Doc. No. 264, 83d Cong., 2d Sess. M17 (1954); Memorandum of Joint Committee on Internal Revenue Taxation, 1 Senate Hearings on the Internal Revenue Code of 1954, 83d Cong., 2d Sess. 24 (1954); Memorandum of the Under Secretary of the Treasury,
id.,
at 103. It is that factor which is of controlling importance here.
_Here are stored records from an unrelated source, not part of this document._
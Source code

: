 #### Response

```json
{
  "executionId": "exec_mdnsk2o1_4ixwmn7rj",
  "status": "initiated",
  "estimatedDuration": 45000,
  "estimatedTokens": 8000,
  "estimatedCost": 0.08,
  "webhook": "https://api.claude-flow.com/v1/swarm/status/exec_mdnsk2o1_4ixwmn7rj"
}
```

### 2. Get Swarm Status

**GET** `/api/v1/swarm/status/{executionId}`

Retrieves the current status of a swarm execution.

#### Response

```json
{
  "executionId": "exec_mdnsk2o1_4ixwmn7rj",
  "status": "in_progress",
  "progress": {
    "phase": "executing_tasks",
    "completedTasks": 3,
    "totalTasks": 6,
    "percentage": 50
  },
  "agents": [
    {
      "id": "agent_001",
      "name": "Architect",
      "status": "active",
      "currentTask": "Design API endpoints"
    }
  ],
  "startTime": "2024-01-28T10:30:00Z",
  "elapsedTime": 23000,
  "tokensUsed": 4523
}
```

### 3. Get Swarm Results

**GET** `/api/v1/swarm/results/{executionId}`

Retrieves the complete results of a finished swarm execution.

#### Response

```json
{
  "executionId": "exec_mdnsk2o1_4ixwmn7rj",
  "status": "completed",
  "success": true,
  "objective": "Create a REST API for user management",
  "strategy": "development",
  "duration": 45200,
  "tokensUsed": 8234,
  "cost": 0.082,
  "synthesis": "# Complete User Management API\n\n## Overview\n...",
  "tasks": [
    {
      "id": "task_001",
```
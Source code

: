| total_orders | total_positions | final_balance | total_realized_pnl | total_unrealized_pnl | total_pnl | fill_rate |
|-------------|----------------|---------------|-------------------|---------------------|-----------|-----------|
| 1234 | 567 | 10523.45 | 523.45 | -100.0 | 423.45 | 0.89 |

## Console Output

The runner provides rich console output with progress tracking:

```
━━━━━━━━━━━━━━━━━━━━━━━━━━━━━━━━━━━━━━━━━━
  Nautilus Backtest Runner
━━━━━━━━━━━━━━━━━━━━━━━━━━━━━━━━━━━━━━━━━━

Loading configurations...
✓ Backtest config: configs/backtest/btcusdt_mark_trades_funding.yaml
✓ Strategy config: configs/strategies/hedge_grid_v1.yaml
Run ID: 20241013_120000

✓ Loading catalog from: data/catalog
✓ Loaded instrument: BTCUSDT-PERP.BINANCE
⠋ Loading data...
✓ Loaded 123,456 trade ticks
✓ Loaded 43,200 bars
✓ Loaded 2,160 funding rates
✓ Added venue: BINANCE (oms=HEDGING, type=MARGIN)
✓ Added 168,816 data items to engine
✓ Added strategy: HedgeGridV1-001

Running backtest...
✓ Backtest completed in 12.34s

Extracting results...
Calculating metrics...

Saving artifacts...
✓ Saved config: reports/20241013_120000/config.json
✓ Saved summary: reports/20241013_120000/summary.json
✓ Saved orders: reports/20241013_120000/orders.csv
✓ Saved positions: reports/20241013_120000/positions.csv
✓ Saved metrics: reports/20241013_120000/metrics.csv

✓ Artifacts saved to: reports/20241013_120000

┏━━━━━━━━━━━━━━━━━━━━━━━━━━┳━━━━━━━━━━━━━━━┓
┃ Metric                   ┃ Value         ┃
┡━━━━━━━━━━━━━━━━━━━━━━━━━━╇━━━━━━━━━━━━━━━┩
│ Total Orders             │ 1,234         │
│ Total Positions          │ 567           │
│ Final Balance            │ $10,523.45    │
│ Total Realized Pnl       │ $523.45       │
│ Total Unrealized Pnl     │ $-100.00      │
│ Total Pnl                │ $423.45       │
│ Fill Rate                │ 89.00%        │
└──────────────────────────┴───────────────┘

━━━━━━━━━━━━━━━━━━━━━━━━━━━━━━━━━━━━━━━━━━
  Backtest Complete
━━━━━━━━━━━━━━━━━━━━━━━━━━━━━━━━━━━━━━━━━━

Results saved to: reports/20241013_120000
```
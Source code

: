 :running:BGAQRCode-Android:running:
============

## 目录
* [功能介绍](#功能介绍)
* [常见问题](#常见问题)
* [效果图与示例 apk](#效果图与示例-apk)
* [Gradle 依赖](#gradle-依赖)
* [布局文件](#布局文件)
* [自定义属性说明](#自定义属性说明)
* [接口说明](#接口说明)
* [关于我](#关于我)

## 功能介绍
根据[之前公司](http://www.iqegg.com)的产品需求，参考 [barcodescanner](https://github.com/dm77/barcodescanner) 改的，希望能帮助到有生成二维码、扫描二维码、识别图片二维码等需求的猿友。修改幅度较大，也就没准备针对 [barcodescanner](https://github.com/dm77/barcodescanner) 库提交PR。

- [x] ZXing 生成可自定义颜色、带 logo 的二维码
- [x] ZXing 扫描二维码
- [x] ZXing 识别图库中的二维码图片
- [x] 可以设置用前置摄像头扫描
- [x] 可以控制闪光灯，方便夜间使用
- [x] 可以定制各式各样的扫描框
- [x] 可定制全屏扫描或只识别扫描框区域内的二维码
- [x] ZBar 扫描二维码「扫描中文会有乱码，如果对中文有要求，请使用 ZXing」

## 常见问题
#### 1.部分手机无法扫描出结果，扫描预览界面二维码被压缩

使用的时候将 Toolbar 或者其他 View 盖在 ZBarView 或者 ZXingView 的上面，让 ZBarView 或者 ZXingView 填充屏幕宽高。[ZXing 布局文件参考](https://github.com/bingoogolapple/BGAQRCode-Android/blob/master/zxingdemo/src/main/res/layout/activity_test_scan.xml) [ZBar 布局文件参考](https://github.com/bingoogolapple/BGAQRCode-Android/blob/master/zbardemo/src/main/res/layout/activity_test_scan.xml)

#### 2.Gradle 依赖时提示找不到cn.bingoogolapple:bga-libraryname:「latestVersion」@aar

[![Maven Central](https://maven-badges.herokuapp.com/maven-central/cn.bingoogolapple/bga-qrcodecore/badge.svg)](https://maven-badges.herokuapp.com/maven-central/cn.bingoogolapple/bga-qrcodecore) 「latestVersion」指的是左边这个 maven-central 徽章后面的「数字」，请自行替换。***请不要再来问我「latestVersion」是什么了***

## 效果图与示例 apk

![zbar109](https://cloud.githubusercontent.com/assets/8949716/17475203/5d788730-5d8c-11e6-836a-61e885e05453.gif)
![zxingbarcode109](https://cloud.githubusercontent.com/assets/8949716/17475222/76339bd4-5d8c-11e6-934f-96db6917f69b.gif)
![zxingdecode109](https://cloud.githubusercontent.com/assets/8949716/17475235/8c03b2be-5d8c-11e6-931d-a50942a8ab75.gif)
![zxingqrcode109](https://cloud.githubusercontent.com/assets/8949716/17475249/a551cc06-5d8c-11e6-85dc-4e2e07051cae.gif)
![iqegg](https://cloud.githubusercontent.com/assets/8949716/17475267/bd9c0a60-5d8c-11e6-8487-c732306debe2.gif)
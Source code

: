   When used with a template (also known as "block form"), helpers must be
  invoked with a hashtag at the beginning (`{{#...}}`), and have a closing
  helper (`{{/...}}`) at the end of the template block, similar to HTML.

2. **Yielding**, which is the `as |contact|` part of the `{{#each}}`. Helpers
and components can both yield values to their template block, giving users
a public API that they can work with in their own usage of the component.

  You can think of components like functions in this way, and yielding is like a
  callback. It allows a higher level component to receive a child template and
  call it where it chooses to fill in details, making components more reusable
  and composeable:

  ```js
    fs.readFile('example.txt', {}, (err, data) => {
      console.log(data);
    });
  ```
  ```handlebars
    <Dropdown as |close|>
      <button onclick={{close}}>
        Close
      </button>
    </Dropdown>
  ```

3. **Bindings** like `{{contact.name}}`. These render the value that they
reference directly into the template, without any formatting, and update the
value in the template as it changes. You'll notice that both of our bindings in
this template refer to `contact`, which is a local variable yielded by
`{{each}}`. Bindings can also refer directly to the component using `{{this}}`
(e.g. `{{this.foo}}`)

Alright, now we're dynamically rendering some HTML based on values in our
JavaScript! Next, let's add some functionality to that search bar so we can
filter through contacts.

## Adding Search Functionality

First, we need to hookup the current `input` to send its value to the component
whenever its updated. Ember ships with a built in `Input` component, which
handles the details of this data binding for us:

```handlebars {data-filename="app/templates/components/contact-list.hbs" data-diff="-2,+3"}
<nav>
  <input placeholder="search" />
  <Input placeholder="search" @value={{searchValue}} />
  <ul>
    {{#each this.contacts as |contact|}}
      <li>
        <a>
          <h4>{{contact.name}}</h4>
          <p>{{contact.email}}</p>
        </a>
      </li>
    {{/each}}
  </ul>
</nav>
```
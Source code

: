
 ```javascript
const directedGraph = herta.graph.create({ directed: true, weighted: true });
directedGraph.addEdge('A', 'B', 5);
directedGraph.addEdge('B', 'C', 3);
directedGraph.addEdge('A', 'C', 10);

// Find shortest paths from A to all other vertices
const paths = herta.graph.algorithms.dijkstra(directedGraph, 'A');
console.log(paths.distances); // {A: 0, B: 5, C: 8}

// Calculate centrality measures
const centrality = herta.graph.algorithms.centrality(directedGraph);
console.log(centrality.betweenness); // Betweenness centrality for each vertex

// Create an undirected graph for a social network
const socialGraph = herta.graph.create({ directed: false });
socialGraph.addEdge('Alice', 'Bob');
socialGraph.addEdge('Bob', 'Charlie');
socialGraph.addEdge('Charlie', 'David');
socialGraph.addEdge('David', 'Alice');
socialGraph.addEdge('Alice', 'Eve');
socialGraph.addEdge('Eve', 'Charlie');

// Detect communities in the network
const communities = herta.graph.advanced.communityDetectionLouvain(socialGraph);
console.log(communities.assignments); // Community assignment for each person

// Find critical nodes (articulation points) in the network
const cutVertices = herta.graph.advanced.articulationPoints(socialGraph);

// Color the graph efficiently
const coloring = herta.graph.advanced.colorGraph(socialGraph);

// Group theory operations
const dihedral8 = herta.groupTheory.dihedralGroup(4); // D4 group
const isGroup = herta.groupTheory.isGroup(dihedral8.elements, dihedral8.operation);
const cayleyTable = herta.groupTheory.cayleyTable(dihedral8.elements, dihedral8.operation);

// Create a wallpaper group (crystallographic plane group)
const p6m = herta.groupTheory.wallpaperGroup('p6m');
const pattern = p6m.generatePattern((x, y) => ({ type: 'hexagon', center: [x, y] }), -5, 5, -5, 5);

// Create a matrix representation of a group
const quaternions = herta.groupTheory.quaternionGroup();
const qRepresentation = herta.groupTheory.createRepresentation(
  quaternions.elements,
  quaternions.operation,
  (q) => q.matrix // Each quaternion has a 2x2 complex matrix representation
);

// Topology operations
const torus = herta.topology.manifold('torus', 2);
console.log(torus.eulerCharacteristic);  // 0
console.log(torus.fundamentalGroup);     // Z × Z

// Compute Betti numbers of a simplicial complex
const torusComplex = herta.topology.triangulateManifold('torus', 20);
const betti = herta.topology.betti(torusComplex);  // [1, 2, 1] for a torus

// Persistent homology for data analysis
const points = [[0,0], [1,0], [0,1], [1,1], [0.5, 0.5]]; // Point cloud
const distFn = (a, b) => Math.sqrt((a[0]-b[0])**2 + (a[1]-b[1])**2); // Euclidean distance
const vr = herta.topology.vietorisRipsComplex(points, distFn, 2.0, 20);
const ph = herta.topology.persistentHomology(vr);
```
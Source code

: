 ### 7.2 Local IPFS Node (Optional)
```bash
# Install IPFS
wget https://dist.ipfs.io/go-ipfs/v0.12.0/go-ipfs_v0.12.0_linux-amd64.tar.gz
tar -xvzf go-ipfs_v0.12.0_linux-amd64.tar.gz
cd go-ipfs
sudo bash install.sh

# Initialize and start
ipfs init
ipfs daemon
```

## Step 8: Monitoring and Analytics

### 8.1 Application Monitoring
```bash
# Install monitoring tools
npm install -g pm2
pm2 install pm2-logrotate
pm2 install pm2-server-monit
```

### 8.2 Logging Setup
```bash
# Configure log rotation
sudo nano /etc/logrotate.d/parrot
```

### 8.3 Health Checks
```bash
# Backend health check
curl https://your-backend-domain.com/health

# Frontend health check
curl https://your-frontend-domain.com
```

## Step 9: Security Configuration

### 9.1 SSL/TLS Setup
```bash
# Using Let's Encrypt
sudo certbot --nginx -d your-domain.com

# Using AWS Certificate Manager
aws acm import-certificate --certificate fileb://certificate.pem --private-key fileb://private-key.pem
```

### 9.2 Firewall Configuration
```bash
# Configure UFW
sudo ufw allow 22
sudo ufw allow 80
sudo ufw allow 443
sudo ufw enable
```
We need not consider whether we would be warranted in disregarding these unequivocal expressions of legislative intent if the statute were so written as to permit no reasonable construction other than that urged on behalf of the taxpayer. Compare
Boston Sand & Gravel Co.
v.
United States,
278 U. S. 41, 48;
United States
v.
Dickerson,
310 U. S. 554, 561-562;
Harrison
v.
Northern Trust Co.,
317 U. S. 476, 479. See also
Association of Westinghouse Salaried Employees
v.
Westinghouse Elec. Corp.,
348 U. S. 437, 444. Even the initial decision of the Tax Court under the 1939 Code respecting the deductibility of similar expenses under § 23 (x) recognized that the language of that statute was “susceptible to a variety of conflicting interpretations,”
Stringham
v.
Commissioner,
12 T. C. 580, 583. The Tax Court's conclusion as to the meaning of § 23 (x) of the earlier statute which was affirmed by the Court of Appeals, 183 F. 2d 579, and acquiesced in by the Commissioner, necessarily rested on what emerged from a study of the legislative history of
that enactment. So too the conclusion in this case, which turns on the construction of the identical words re-enacted as part of § 213, must be based on an examination of the legislative history of this provision of the 1954 Code. The Committee Reports foreclose any reading of that provision which would permit this taxpayer to take the rental payments for his Florida apartment as “medical care” deductions.
Reversed.
Me. Justice Douglas would affirm the judgment below for the reasons given by Judge Kalodner, 289 F. 2d 291.
Mr. Justice Frankfurter took no part in the decision of this case.
Mr. Justice White took no part in the consideration or decision of this case.